Rebeldes
Mientras los narcisos se regodean en el estanque, ellos sirven cada día a los demás en la medida de sus posibilidades
Un pastelero que coloca con nata y mimo la coma del vocativo en la tarta de cumpleaños: “Felicidades, Manuel”. Un conductor que dice “buenos días” cada vez que un nuevo pasajero sube a su autobús. Un florista que interroga al cliente sobre la destinataria y la ocasión del ramo antes de escoger cada flor. Un médico que tenía que haberse ido a casa hace una hora y deja hablar al paciente, sabiendo, por experiencia, que en algún momento de su confuso relato le dará la pista adecuada para su diagnóstico y tratamiento. Un carnicero que sabe, también, que a María le gustan “finas, muy finas” y que corta las lonchas del fiambre sin mirar a la cola que espera. Un camarero pendiente del momento en el que se queda libre el periódico para llevárselo a ese hombre de la mesa cinco que lo lee a diario, junto al café “con una gotita de leche, solo una” que ya no tiene que pedir. Un fotógrafo que, en el reino de los selfies, atraviesa Madrid cargado como una mula para domar la luz si desobedece. Un filatélico que, en el imperio del WhatsApp y los buzones vacíos, se resiste a cerrar una tienda que cabría entera en una caja de cartón.
Tengo la suerte de enamorarme casi todos los días, incluso varias veces. Son amores fugaces, pero intensos y casi siempre tienen que ver con la profesionalidad. Me derriten los perfeccionistas, los que ejecutan su trabajo con la aplicación del primer día; los que se detienen en los detalles, es decir, en el otro. Hay algo hermoso en esa voluntad de ser mejores cuando la jornada laboral de hoy es exactamente igual que la de ayer y pudiendo hacer su trabajo mecánicamente eligen fijarse, preocuparse por los demás. Ese esfuerzo es aún más conmovedor ahora, en plena pandemia, cuando todo el mundo parece enfadado, cansado, frustrado o triste, y una mala cara por parte de las personas que nos atienden jamás podría considerarse una sobreactuación.

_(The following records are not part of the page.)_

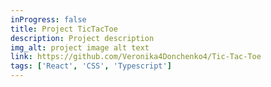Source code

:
 ```yaml
---
inProgress: false
title: Project TicTacToe
description: Project description
img_alt: project image alt text
link: https://github.com/Veronika4Donchenko4/Tic-Tac-Toe
tags: ['React', 'CSS', 'Typescript']
---
```

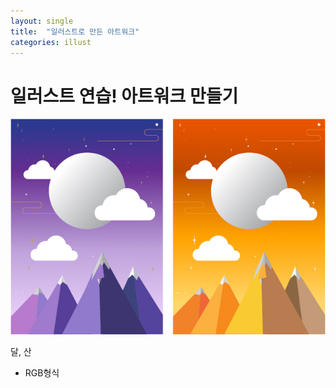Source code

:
 ```yaml
---
layout: single
title:  "일러스트로 만든 아트워크"
categories: illust
---
```



# 일러스트 연습! 아트워크 만들기

![gradient](../images/2021-11-12-first/gradient.jpg)

달, 산

- RGB형식

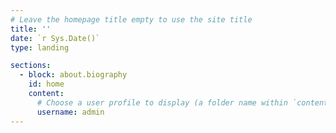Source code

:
 ```yaml
---
# Leave the homepage title empty to use the site title
title: ''
date: `r Sys.Date()`
type: landing

sections:
  - block: about.biography
    id: home
    content:
      # Choose a user profile to display (a folder name within `content/authors/`)
      username: admin
---
```



<!--- Commenting out ---

sections:
  - block: about.biography
    id: home
    content:
      title: Davis Daumler
      # Choose a user profile to display (a folder name within `content/authors/`)
      username: admin

--- Commenting out --->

Mientras gran parte de los que tienen que solucionar sus problemas pierde tiempo peleándose, convirtiendo cada sesión parlamentaria y cada pleno en una intempestiva fiesta del reproche, un grupo de profesionales decide abstraerse cada día y servir a los demás en la medida de sus posibilidades. Mientras los narcisos se regodean en el estanque, ellos actúan, nos traen, nos llevan, nos escuchan. Y por eso su profesionalidad no solo es una forma de resistencia, sino también de rebeldía.
Cuando todo alrededor parece desmoronarse, empujando al desánimo o la melancolía, el bienestar puede estar en la ilusión de mantener una costumbre —un periódico, un café con solo una gota de leche y un buenos días—; en el consuelo del trabajo bien hecho y en la sensación de que, en ese momento y para alguien, no hay nada más importante.